Although many shareholders have obviously been dispirited by the profits warning, some City analysts seem prepared to stick with the shares. The investment house Canaccord Genuity is one. It is holding on to its buy recommendation, although cutting its target price to 300p from 325p.
G4S's role in emerging markets is one factor behind the analytical support from some quarters, but its role in the more developed world is often under pressure. More will be revealed next month, when G4S's management is due to meet City analysts and fund managers.
The price recovered from the first two disasters. Perhaps it will again, reinforcing the shares' "Indian rubber" tendency.
Another share causing anxiety is Avation, the aircraft leaser. It has unveiled a cash-raising exercise, selling new shares at 60p. Shareholders are being offered 0.0975 of a share for each one held. They can, if they wish, apply for extra shares should any become available. The offer, which is underwritten, will produce £2.5m. First reaction was to knock the shares down some 12p to 64p; they are now 66p.
I am surprised the group opted for an equity exercise. I was under the impression that the group was going to use debt to complete its scheduled aircraft deliveries to Virgin Australia. But although borrowings are part of the programme, it seems an equity contribution is required.
The portfolio cannot indulge. Under its rules of engagement investments must be restricted to £5,000. It is also worth repeating that dividends and dealing costs are excluded from my profit calculations.
Avation has been a disappointment. The shares arrived at 83.5p and I watched them fly to 120p. But a few developments have impacted on sentiment. The cash call has merely compounded what is clearly stock market disillusionment.

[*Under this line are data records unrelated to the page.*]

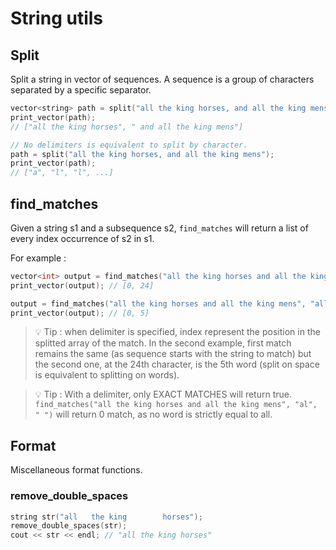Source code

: # String utils

## Split

Split a string in vector of sequences. A sequence is a group of characters separated
by a specific separator.

```c++
vector<string> path = split("all the king horses, and all the king mens", ',');
print_vector(path);
// ["all the king horses", " and all the king mens"]

// No delimiters is equivalent to split by character.
path = split("all the king horses, and all the king mens");
print_vector(path);
// ["a", "l", "l", ...]
```

## find_matches

Given a string s1 and a subsequence s2, `find_matches` will return a list of every
index occurrence of s2 in s1.

For example :
```c++
vector<int> output = find_matches("all the king horses and all the king mens", "all");
print_vector(output); // [0, 24]

output = find_matches("all the king horses and all the king mens", "all", ' ');
print_vector(output); // [0, 5]
```

> 💡 Tip : when delimiter is specified, index represent the position in the splitted
 array of the match. In the second example, first match remains the same (as sequence
 starts with the string to match) but the second one, at the 24th character, is
 the 5th word (split on space is equivalent to splitting on words).

> 💡 Tip : With a delimiter, only EXACT MATCHES will return true. `find_matches("all the king horses and all the king mens", "al", " ")`
 will return 0 match, as no word is strictly equal to all.

## Format

Miscellaneous format functions.

### remove_double_spaces

```c++
string str("all   the king        horses");
remove_double_spaces(str);
cout << str << endl; // "all the king horses"
```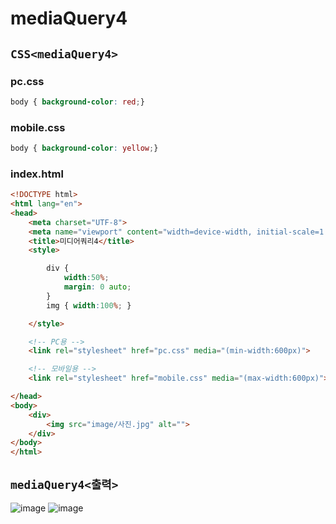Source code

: # mediaQuery4

## `CSS<mediaQuery4>`
### pc.css
```css
body { background-color: red;}
```
### mobile.css
```css
body { background-color: yellow;}
```
### index.html
```html
<!DOCTYPE html>
<html lang="en">
<head>
    <meta charset="UTF-8">
    <meta name="viewport" content="width=device-width, initial-scale=1.0">
    <title>미디어쿼리4</title>
    <style>

        div {
            width:50%;
            margin: 0 auto;
        }
        img { width:100%; }

    </style>

    <!-- PC용 -->
    <link rel="stylesheet" href="pc.css" media="(min-width:600px)">

    <!-- 모바일용 -->
    <link rel="stylesheet" href="mobile.css" media="(max-width:600px)">

</head>
<body>
    <div>
        <img src="image/사진.jpg" alt="">
    </div>
</body>
</html>
```

## `mediaQuery4<출력>`
![image](https://github.com/dev13y/TIL/assets/145516942/2a09729c-7f8a-4e6a-9128-81caf526525b)
![image](https://github.com/dev13y/TIL/assets/145516942/9813e3d0-f42a-4387-905f-70d2475cddb6)







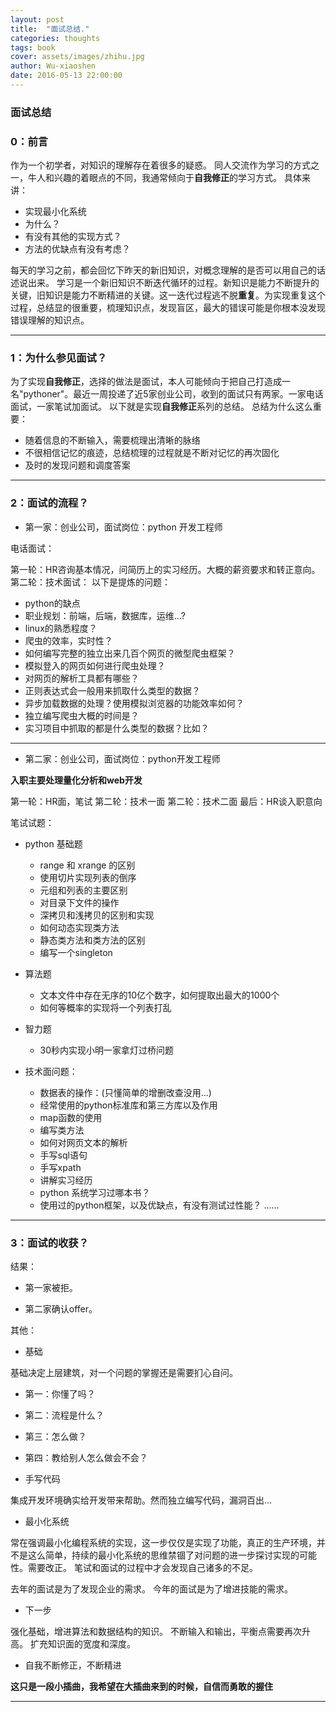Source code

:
 ```yaml
---
layout: post
title:  "面试总结."
categories: thoughts
tags: book
cover: assets/images/zhihu.jpg
author: Wu-xiaoshen
date: 2016-05-13 22:00:00
---
```



### 面试总结


### 0：前言
作为一个初学者，对知识的理解存在着很多的疑惑。
同人交流作为学习的方式之一，牛人和兴趣的着眼点的不同，我通常倾向于**自我修正**的学习方式。
具体来讲：

- 实现最小化系统
- 为什么？
- 有没有其他的实现方式？
- 方法的优缺点有没有考虑？

每天的学习之前，都会回忆下昨天的新旧知识，对概念理解的是否可以用自己的话述说出来。
学习是一个新旧知识不断迭代循环的过程。新知识是能力不断提升的关键，旧知识是能力不断精进的关键。这一迭代过程逃不脱**重复**。为实现重复这个过程，总结显的很重要，梳理知识点，发现盲区，最大的错误可能是你根本没发现错误理解的知识点。


---

### 1：为什么参见面试？

为了实现**自我修正**，选择的做法是面试，本人可能倾向于把自己打造成一名"pythoner"。最近一周投递了近5家创业公司，收到的面试只有两家。一家电话面试，一家笔试加面试。
以下就是实现**自我修正**系列的总结。
总结为什么这么重要：

- 随着信息的不断输入，需要梳理出清晰的脉络
- 不很相信记忆的痕迹，总结梳理的过程就是不断对记忆的再次固化
- 及时的发现问题和调度答案


---

### 2：面试的流程？

- 第一家：创业公司，面试岗位：python 开发工程师

电话面试：

第一轮：HR咨询基本情况，问简历上的实习经历。大概的薪资要求和转正意向。
第二轮：技术面试：
以下是提炼的问题：

- python的缺点
- 职业规划：前端，后端，数据库，运维...?
- linux的熟悉程度？
- 爬虫的效率，实时性？
- 如何编写完整的独立出来几百个网页的微型爬虫框架？
- 模拟登入的网页如何进行爬虫处理？
- 对网页的解析工具都有哪些？
- 正则表达式会一般用来抓取什么类型的数据？
- 异步加载数据的处理？使用模拟浏览器的功能效率如何？
- 独立编写爬虫大概的时间是？
- 实习项目中抓取的都是什么类型的数据？比如？


---

- 第二家：创业公司，面试岗位：python开发工程师

**入职主要处理量化分析和web开发**

第一轮：HR面，笔试
第二轮：技术一面
第二轮：技术二面
最后：HR谈入职意向

笔试试题：

- python 基础题
	- range 和 xrange 的区别
	- 使用切片实现列表的倒序
	- 元组和列表的主要区别
	- 对目录下文件的操作
	- 深拷贝和浅拷贝的区别和实现
	- 如何动态实现类方法
	- 静态类方法和类方法的区别
	- 编写一个singleton

- 算法题
	- 文本文件中存在无序的10亿个数字，如何提取出最大的1000个
	- 如何等概率的实现将一个列表打乱

- 智力题
	- 30秒内实现小明一家拿灯过桥问题

- 技术面问题：
	- 数据表的操作：(只懂简单的增删改查没用...)
	- 经常使用的python标准库和第三方库以及作用
	- map函数的使用
	- 编写类方法
	- 如何对网页文本的解析
	- 手写sql语句
	- 手写xpath
	- 讲解实习经历
	- python 系统学习过哪本书？
	- 使用过的python框架，以及优缺点，有没有测试过性能？
......




---

### 3：面试的收获？

结果：

- 第一家被拒。

- 第二家确认offer。

其他：

- 基础

基础决定上层建筑，对一个问题的掌握还是需要扪心自问。

- 第一：你懂了吗？
- 第二：流程是什么？
- 第三：怎么做？
- 第四：教给别人怎么做会不会？

- 手写代码

集成开发环境确实给开发带来帮助。然而独立编写代码，漏洞百出...
- 最小化系统

常在强调最小化编程系统的实现，这一步仅仅是实现了功能，真正的生产环境，并不是这么简单，持续的最小化系统的思维禁锢了对问题的进一步探讨实现的可能性。需要改正。
笔试和面试的过程中才会发现自己诸多的不足。

去年的面试是为了发现企业的需求。
今年的面试是为了增进技能的需求。

- 下一步

强化基础，增进算法和数据结构的知识。
不断输入和输出，平衡点需要再次升高。
扩充知识面的宽度和深度。

- 自我不断修正，不断精进

**这只是一段小插曲，我希望在大插曲来到的时候，自信而勇敢的握住**

---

Still, Avation seems to be making progress. The stockbroker WH Ireland has forecast current year's profits of £7.2m, a sharp increase on the previous year.
Although the portfolio has more winners than losers and remains in profit, I am becoming increasingly disenchanted with my contingent of losers. G4S, Avation as well as Northern Petroleum are recent additions to the in-the-red brigade.
I feel sell action is needed. And I intend to be quite ruthless when it comes to adjusting the portfolio in the near future. I am a long-term investor and believe frequent and hasty share dumping is often regretted and merely enriches the stockbroking and market-making community. Shares do suffer bouts of depression from which they eventually recover.